The entries are to be printed again word for word, but no picture may appear.

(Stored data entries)
..............................

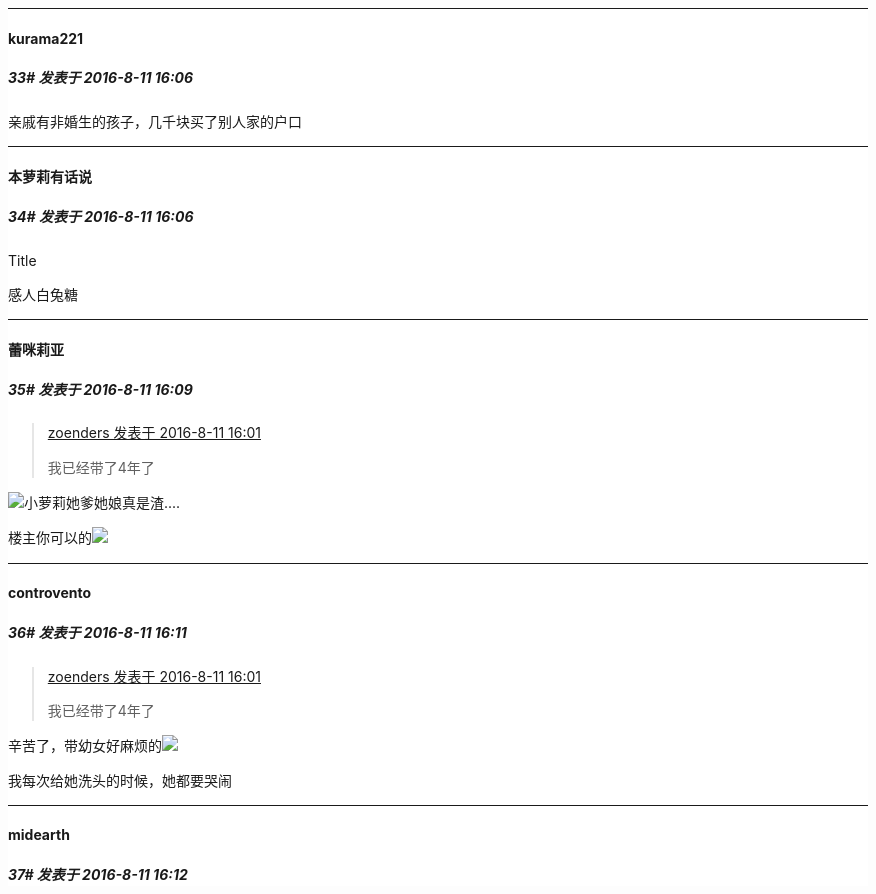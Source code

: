 
-----

####  kurama221  
##### 33#       发表于 2016-8-11 16:06


亲戚有非婚生的孩子，几千块买了别人家的户口


-----

####  本萝莉有话说  
##### 34#       发表于 2016-8-11 16:06

Title


感人白兔糖


-----

####  蕾咪莉亚  
##### 35#       发表于 2016-8-11 16:09


<blockquote><a href="httphttps://bbs.saraba1st.com/2b/forum.php?mod=redirect&amp;goto=findpost&amp;pid=33241766&amp;ptid=1319666" target="_blank">zoenders 发表于 2016-8-11 16:01</a>

我已经带了4年了</blockquote>
<img src="https://static.saraba1st.com/image/smiley/face/149.gif" referrerpolicy="no-referrer">小萝莉她爹她娘真是渣....


楼主你可以的<img src="https://static.saraba1st.com/image/smiley/face/151.gif" referrerpolicy="no-referrer">


-----

####  controvento  
##### 36#       发表于 2016-8-11 16:11


<blockquote><a href="httphttps://bbs.saraba1st.com/2b/forum.php?mod=redirect&amp;goto=findpost&amp;pid=33241766&amp;ptid=1319666" target="_blank">zoenders 发表于 2016-8-11 16:01</a>

我已经带了4年了</blockquote>

辛苦了，带幼女好麻烦的<img src="https://static.saraba1st.com/image/smiley/face/02.gif" referrerpolicy="no-referrer">


我每次给她洗头的时候，她都要哭闹


-----

####  midearth  
##### 37#       发表于 2016-8-11 16:12
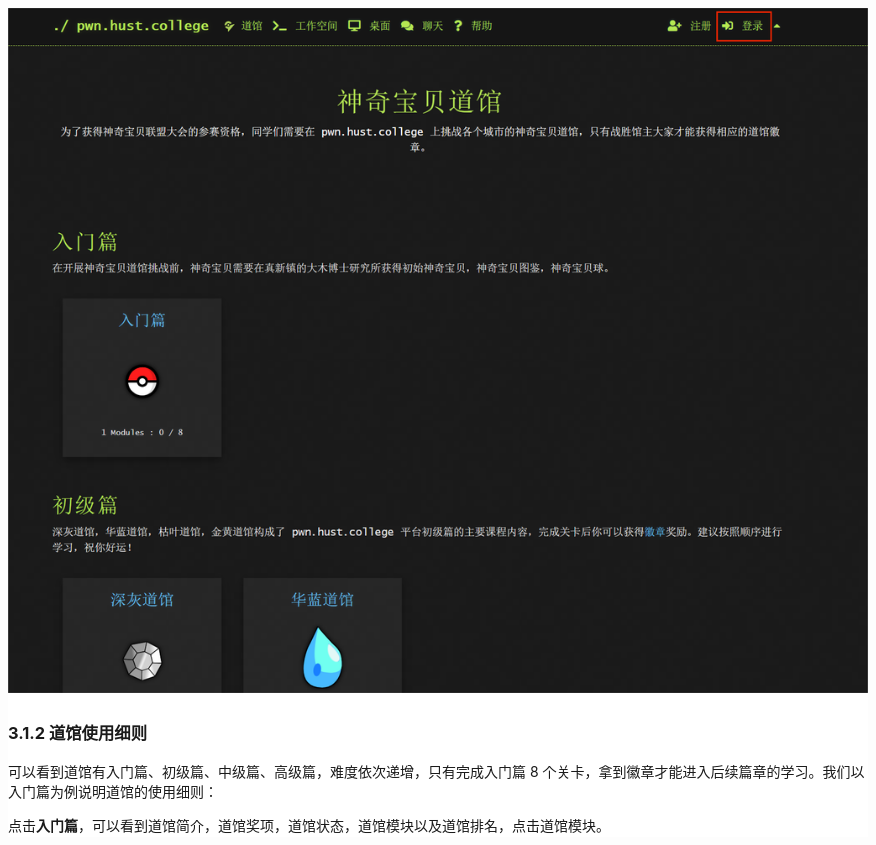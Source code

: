 ![](static/In88b0GMmoq1iGxrnTKc37cSntd.png)

### 3.1.2  道馆使用细则

可以看到道馆有入门篇、初级篇、中级篇、高级篇，难度依次递增，只有完成入门篇 8 个关卡，拿到徽章才能进入后续篇章的学习。我们以入门篇为例说明道馆的使用细则：

点击**入门篇**，可以看到道馆简介，道馆奖项，道馆状态，道馆模块以及道馆排名，点击道馆模块。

..............................

**SOLUTION BELOW**
Source code

: 
-----

####  kurama221  
##### 33#       发表于 2016-8-11 16:06


亲戚有非婚生的孩子，几千块买了别人家的户口


-----

####  本萝莉有话说  
##### 34#       发表于 2016-8-11 16:06

Title


感人白兔糖


-----

####  蕾咪莉亚  
##### 35#       发表于 2016-8-11 16:09


<blockquote><a href="httphttps://bbs.saraba1st.com/2b/forum.php?mod=redirect&amp;goto=findpost&amp;pid=33241766&amp;ptid=1319666" target="_blank">zoenders 发表于 2016-8-11 16:01</a>

我已经带了4年了</blockquote>
<img src="https://static.saraba1st.com/image/smiley/face/149.gif" referrerpolicy="no-referrer">小萝莉她爹她娘真是渣....


楼主你可以的<img src="https://static.saraba1st.com/image/smiley/face/151.gif" referrerpolicy="no-referrer">


-----

####  controvento  
##### 36#       发表于 2016-8-11 16:11


<blockquote><a href="httphttps://bbs.saraba1st.com/2b/forum.php?mod=redirect&amp;goto=findpost&amp;pid=33241766&amp;ptid=1319666" target="_blank">zoenders 发表于 2016-8-11 16:01</a>

我已经带了4年了</blockquote>

辛苦了，带幼女好麻烦的<img src="https://static.saraba1st.com/image/smiley/face/02.gif" referrerpolicy="no-referrer">


我每次给她洗头的时候，她都要哭闹


-----

####  midearth  
##### 37#       发表于 2016-8-11 16:12
Source code

: ![](static/In88b0GMmoq1iGxrnTKc37cSntd.png)

### 3.1.2  道馆使用细则

可以看到道馆有入门篇、初级篇、中级篇、高级篇，难度依次递增，只有完成入门篇 8 个关卡，拿到徽章才能进入后续篇章的学习。我们以入门篇为例说明道馆的使用细则：

点击**入门篇**，可以看到道馆简介，道馆奖项，道馆状态，道馆模块以及道馆排名，点击道馆模块。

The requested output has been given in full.